Tulum & Sian Ka'an Nature Reserve, Quintana Roo, Yucatan Pensinsula, Mexico

24th - 30th November

Arrived Tulum, Yucatan Peninsula (actually in Quintana Roo not Yucutan State as assumed).

"arrived in tulum yesterday, white beaches, fukin lush. missing you already. and alacran...

we got halfway, by some ruins, and stopped to stay in a roadside hotel. got chatting to the proprietor, a sweet man. he has a dog, a tiny kitten (a month old, SOOOO sweet!) and a very strange mountain pig that looks like an anteater. alacran was very bemused by the latter 2 creatures, running rings around the pig that the guy let run around loose. the guy then took us to the ruins in the dark (just the other side of the road) which was fucking cool as fuck. there was a really steep narrow staircase inside a tower which alacran followed us up. then getting down he got stuck at the top and whined hard, it was funny. i tried to carry him then he realised that wasn't going to work so he just did it. funny as fuck. later, i talked to the guy who asked what we were going to do about alacran, and he suggested taking him on. the other dog was a very fat little sausage dog, so they obviously fed him well. damian and i thought it would be a good place, but we worried about the practicalities of leaving him. so we decided to come back from tulum via here and then leave him, partly because i wasn't ready to leave him. so in the morning, we got in the car, started the engine, and alacran feigned complete disinterest and just sat there looking into the distance a little way away. we called him but he ignored us... he KNEW. so we asked if that was cool to leave him there and then, they said yeah sure, what does he eat? the fact they asked that was another good sign... so off we went, no goodbye cuddles... leaving alacran guarding his new ranch (they have a load of chickens too).
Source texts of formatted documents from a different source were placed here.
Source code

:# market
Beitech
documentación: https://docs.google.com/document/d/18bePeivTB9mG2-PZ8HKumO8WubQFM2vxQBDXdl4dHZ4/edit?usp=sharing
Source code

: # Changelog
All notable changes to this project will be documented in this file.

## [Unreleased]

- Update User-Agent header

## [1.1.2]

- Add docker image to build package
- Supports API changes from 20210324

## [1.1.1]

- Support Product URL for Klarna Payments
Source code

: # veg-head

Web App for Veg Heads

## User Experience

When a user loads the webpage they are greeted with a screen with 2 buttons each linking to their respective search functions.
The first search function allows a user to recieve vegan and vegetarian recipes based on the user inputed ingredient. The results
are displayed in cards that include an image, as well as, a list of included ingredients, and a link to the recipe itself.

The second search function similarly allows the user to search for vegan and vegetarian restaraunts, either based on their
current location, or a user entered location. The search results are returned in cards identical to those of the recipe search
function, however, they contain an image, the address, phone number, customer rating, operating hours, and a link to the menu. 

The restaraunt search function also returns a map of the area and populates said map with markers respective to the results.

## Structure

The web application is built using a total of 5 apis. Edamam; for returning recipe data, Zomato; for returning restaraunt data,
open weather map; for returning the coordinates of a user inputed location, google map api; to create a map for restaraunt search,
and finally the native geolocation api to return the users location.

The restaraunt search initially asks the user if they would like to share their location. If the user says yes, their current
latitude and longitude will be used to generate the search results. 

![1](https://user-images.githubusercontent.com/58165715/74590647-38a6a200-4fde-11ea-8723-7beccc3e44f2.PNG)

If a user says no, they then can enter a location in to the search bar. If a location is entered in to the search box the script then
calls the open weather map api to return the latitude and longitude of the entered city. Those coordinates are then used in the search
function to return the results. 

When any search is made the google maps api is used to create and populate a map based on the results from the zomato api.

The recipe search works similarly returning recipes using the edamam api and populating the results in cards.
so were satisfied he's in a good place, perfect climate, plenty of space to run around and people passing through to play with.

where are you? did you make it?

i'm looking into coming to xela via belize and tikal cos it's direct - doesn't seem to cost anything more to come through. not done online research yet... if i do it'll be with damian and tori."

Tuesday
Beach at the Fishermans Co-op. Hot sun. White long beaches. Clear cool sea. Palm trees. Paradise.

Wednesday
Left Tulum with Axelle on board as latest crew member bound for Punto Allen at 4pm, arrived 10km short, in the dark to find the engine overheating on the driveway of a (para?) secret unmarked military base looking at first menacing running towards us with combats and machine gun - and got directed by a helpful bunch only one turn further down the 30km dirt road, while we waited 20 minutes for the engine to cool down enough to get to our very own private beach for only the 21 pesos to get in the Sian Ka'an National Reserve.

Thursday
On the beach, not very private anymore, joined by some jolly friendly local fishermen.

Friday
Left beach paradise, said goodbye to Axelle, Enzo and Mariposa, arrived by flook in the pimpest beachfront pad for free!
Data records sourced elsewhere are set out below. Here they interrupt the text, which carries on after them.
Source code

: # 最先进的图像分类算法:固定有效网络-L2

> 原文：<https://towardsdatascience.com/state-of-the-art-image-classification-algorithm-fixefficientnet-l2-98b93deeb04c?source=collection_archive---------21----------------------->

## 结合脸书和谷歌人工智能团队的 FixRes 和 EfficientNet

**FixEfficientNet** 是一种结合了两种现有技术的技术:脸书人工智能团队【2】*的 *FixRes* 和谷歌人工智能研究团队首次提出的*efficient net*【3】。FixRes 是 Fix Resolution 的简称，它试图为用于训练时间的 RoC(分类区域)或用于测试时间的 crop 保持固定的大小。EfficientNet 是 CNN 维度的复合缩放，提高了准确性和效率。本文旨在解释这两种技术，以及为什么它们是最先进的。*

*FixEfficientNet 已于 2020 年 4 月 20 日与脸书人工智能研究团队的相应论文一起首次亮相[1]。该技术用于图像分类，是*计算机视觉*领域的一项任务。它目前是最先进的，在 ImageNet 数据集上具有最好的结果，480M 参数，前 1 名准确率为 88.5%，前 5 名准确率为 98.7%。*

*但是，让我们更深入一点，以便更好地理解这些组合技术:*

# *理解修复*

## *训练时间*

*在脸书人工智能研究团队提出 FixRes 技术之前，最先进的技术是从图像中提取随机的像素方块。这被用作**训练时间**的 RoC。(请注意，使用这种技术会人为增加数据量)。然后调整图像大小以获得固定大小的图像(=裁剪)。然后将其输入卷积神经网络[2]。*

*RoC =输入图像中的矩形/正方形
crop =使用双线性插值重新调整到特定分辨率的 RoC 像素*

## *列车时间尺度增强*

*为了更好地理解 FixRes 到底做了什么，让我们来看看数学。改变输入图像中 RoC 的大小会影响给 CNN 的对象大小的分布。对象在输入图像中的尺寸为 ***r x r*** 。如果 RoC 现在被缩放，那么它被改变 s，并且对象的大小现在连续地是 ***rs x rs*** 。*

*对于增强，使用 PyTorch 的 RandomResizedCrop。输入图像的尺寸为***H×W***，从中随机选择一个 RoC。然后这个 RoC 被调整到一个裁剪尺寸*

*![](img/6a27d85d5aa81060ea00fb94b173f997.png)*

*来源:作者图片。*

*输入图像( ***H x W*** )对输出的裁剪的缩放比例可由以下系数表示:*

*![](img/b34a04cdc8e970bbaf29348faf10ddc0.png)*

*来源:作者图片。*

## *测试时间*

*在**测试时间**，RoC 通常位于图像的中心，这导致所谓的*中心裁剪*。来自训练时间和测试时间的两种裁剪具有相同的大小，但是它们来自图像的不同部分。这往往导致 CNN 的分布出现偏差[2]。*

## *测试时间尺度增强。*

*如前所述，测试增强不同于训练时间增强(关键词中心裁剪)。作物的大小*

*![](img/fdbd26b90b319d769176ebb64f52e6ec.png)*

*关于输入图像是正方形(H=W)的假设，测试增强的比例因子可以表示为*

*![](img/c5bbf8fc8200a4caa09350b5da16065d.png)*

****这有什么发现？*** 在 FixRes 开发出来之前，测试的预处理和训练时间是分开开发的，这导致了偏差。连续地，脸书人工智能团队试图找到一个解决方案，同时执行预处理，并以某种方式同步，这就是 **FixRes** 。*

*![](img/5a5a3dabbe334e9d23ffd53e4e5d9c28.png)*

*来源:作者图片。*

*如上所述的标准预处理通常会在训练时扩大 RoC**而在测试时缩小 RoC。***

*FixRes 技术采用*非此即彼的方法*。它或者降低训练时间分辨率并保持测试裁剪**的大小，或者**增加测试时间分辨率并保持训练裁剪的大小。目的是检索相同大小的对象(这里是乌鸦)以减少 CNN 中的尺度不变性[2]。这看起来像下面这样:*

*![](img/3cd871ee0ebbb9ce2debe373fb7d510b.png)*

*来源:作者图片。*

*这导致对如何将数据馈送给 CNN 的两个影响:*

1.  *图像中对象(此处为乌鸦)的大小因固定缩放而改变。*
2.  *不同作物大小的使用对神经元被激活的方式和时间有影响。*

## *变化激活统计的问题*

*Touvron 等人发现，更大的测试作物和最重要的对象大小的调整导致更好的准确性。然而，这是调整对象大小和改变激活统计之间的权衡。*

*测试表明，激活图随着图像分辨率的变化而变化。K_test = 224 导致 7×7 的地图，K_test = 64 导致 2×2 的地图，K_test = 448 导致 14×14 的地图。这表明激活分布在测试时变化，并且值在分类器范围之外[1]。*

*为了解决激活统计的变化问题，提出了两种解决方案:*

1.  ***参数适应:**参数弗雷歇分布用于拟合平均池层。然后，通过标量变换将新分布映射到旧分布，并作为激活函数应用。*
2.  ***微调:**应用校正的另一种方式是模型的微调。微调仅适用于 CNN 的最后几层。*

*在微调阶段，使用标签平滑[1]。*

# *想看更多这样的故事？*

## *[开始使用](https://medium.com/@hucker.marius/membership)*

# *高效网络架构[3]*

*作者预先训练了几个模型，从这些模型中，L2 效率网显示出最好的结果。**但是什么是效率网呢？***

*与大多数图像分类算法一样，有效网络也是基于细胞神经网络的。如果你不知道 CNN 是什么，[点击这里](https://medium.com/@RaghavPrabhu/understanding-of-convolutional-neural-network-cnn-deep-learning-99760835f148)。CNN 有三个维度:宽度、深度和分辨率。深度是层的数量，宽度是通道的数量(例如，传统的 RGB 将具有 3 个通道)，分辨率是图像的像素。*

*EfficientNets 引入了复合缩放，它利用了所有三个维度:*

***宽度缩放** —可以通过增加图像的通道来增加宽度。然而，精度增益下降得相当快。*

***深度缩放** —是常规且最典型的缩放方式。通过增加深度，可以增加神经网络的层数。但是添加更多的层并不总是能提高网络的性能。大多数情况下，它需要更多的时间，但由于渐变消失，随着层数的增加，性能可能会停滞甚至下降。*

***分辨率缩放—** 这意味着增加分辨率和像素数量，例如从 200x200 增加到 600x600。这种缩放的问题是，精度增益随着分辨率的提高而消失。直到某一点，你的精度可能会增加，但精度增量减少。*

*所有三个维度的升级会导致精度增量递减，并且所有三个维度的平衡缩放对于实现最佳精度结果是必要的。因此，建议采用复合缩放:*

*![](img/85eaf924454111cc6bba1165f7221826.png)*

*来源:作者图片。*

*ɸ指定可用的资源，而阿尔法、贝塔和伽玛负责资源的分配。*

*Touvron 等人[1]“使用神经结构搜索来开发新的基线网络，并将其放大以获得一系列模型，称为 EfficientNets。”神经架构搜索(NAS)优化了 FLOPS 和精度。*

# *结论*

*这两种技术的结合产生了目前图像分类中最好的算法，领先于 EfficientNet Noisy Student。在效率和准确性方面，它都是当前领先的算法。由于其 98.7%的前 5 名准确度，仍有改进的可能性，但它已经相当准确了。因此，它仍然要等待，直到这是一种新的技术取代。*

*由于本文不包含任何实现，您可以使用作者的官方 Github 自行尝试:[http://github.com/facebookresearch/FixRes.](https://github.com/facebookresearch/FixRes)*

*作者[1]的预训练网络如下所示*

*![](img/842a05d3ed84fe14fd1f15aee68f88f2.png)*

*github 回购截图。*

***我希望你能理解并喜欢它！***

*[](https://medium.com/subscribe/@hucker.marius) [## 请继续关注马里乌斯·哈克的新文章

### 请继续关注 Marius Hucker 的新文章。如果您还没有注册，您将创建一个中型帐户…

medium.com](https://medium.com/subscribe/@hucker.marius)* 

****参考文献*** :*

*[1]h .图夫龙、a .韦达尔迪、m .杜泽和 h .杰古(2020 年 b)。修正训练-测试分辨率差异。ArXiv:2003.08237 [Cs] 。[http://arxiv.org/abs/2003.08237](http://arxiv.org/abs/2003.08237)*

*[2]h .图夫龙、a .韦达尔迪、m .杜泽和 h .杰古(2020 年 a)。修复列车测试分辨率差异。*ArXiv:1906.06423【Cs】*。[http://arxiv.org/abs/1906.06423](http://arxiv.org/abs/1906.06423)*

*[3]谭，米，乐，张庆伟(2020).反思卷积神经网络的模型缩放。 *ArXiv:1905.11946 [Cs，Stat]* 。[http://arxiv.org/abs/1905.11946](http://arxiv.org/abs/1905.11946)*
"so we went down from tulum to punto allen, cos tulum is a tourist trap and charge 80 pesos to string up a hammock, with enzo and mariposa and a nice french girl called axelle we met in tulum. the whole area is a nature reserve, with miles of lush white beaches (with loads of washed up rubbish though) and palm trees, and a lagoon on the other side of the road. you pay 21 pesos a day to be there but then it's free camping (not advertised as such though). we left tulum at 3pm, looking for a place described very vaguely in lonely planet, where you can see the sea on one side and the lagoon on the other. it got dark, then the car overheated (which it did earlier in the day too). strange. so we lifted the bonnet, and a trucker pulled over to help (in the dusk with 1000 mosquitos buzzing around). he noticed the main engine cooling fan wasn't working. we had a fiddle but could figure out what the exact problem was. so after letting it cool (20 minutes), we set off again. 3 stops later, we were a bit further than the lonely planet spot, looking for a spot to camp. we pulled into a track, unclipped the small chainlink fence, and stopped when i saw a mexican in combats with a machine gun running towards us.... and then 3 more. to make matters worse, the car was overheating again, so we had to sit there fro 20 minutes until it had cooled down. they were actually quite cool, it was really dodge at the time, we didn't know if they were paramilitaries, private security (guarding what?) or what... turns out they are military looking after the nature reserve. we said we were looking for somewhere to camp and they suggested the next left. which was a track leading to a private beach, with a bunch of trees and a well! meanwhile, we'd also picked up a couple of giant crabs running accross the road, so cooked them up for dinna. the next day (yesterday), we bought a bag of fish off some fishermen that came and said hello and fished for 50 pesos and had ceviche/fish soup combo and barbequed a couple too on our driftwood fire. lushcore.
this morning, i woke at sunrise (which was outstanding) while having my face eaten off by sandfleas that must've jumped onto my pillow when i dropped it. i had to walk around for 45 minutes until the sun got warm enough and they buggered off. nice sunrise though...
then, it rained and simulaneously i realised there's a leak in the radiator so had to refill with engine coolant (which luckily we have although can use water anyway). not sure how bad, will get it checked out asap, i just wanted to check you were still alive first.
belize looks likely, pretty cheap to get in and out (if the car works that is).
hasta pronto mi amor"

Saturday
Javier and his (?) pad, picked up Tori (Damian's friend from Colorado), a "boring nightmare" (in-joke, sorry).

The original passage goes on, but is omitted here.